#### [EXERCISE DIRECTIONS]
Below are entries. Reproduce exactly the lines between the line holding "#### Creating the illusion of reality" and the line holding "- 테이블탑 기반 : 책상 위 표면이 스크린", inclusive, and only those.

------ DATA FOR THIS TASK

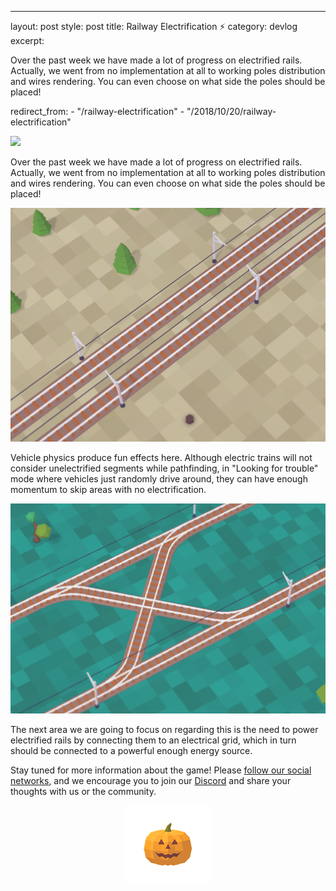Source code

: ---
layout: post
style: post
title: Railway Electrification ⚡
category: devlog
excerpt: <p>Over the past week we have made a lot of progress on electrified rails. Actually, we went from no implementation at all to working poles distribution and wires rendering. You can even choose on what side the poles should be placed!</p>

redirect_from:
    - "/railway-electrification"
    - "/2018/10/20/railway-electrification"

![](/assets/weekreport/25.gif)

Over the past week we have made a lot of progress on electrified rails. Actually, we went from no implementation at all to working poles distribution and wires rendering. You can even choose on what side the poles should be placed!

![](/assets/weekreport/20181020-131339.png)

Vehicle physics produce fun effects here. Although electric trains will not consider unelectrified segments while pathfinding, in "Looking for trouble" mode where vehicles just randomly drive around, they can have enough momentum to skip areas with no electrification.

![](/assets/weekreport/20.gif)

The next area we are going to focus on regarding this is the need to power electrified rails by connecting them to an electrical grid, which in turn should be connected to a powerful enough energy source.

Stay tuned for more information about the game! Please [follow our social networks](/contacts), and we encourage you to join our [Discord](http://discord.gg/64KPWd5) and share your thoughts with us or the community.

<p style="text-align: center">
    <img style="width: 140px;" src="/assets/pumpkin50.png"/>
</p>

------------
------ DATA FOR THIS TASK

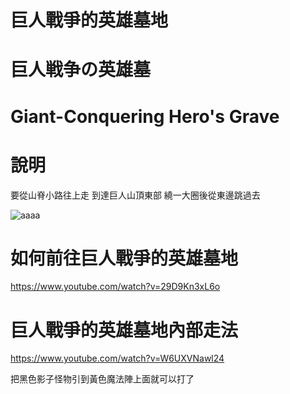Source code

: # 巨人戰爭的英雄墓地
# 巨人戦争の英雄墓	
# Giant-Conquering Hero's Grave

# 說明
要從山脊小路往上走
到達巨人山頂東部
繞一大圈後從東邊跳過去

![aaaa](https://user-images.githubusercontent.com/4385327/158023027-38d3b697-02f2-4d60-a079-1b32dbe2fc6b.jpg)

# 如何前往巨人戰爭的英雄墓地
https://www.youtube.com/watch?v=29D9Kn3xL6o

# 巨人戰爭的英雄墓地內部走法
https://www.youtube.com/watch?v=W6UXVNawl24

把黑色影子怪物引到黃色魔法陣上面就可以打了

------------
------ DATA FOR THIS TASK

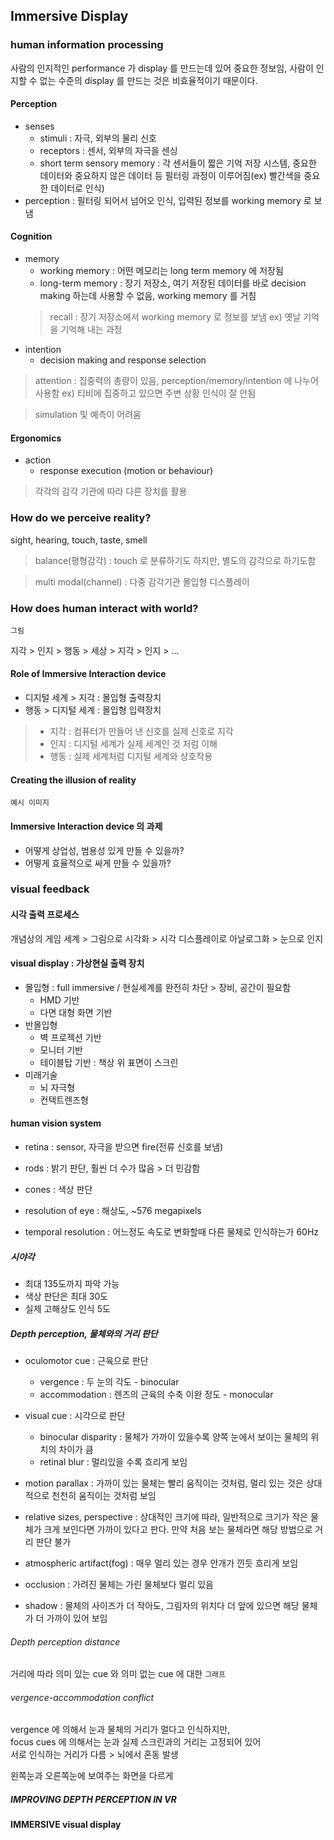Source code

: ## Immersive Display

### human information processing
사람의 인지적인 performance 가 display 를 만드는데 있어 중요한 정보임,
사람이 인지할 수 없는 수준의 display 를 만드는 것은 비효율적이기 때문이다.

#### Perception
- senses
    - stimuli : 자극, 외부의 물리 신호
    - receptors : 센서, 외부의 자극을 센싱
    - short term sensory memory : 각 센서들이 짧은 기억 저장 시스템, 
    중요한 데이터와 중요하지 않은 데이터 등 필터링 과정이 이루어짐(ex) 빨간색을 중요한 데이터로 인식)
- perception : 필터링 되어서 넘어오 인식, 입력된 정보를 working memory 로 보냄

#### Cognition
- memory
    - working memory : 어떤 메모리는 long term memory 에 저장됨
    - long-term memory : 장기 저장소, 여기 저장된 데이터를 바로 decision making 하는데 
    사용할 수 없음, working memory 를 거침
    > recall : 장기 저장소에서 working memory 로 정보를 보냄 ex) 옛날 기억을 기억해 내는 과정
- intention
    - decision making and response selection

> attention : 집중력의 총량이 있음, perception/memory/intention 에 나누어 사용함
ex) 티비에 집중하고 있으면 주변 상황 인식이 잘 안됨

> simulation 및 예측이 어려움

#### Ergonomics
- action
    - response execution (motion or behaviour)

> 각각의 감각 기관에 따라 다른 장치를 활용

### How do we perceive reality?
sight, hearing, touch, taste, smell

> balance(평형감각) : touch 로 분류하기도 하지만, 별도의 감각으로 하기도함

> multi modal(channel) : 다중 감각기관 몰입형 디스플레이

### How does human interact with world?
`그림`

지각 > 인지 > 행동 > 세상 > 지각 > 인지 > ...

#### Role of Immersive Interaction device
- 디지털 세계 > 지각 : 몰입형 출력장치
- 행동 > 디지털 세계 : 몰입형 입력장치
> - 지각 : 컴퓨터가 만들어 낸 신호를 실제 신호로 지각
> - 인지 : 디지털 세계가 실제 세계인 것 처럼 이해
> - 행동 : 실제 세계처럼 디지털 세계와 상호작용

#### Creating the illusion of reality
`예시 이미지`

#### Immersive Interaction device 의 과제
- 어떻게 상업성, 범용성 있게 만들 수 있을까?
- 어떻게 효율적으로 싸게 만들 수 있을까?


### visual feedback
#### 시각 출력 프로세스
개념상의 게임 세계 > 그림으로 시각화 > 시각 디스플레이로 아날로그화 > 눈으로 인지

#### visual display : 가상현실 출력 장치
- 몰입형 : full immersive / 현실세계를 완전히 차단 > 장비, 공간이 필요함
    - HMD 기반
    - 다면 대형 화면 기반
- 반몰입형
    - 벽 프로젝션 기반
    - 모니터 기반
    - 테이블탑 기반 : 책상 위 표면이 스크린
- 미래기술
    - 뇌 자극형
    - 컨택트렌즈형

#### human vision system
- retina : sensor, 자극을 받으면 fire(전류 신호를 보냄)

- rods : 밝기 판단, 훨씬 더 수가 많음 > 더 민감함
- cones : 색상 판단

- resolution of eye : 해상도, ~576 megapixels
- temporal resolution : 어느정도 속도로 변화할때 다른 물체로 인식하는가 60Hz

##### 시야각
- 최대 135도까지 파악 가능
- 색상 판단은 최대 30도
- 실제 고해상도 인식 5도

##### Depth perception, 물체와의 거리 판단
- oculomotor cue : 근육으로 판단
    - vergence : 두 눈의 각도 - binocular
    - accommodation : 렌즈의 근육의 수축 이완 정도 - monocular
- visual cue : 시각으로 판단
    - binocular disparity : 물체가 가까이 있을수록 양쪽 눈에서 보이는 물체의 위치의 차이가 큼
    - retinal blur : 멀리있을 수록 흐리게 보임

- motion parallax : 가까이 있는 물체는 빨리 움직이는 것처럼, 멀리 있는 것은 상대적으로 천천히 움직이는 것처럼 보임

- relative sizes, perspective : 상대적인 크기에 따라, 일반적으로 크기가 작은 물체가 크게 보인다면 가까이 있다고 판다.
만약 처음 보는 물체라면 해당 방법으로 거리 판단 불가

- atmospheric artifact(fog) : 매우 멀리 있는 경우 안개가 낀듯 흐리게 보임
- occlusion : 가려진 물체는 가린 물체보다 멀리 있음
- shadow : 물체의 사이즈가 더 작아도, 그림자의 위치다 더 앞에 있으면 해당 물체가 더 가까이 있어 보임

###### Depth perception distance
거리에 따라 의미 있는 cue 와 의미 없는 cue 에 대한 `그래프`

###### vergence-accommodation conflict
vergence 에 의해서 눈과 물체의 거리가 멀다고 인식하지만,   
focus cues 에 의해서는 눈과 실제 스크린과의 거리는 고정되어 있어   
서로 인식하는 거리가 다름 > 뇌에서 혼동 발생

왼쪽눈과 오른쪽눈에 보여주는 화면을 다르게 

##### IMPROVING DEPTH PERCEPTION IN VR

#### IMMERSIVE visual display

------------

#### [WRITTEN ANSWER]
#### Creating the illusion of reality
`예시 이미지`

#### Immersive Interaction device 의 과제
- 어떻게 상업성, 범용성 있게 만들 수 있을까?
- 어떻게 효율적으로 싸게 만들 수 있을까?


### visual feedback
#### 시각 출력 프로세스
개념상의 게임 세계 > 그림으로 시각화 > 시각 디스플레이로 아날로그화 > 눈으로 인지

#### visual display : 가상현실 출력 장치
- 몰입형 : full immersive / 현실세계를 완전히 차단 > 장비, 공간이 필요함
    - HMD 기반
    - 다면 대형 화면 기반
- 반몰입형
    - 벽 프로젝션 기반
    - 모니터 기반
    - 테이블탑 기반 : 책상 위 표면이 스크린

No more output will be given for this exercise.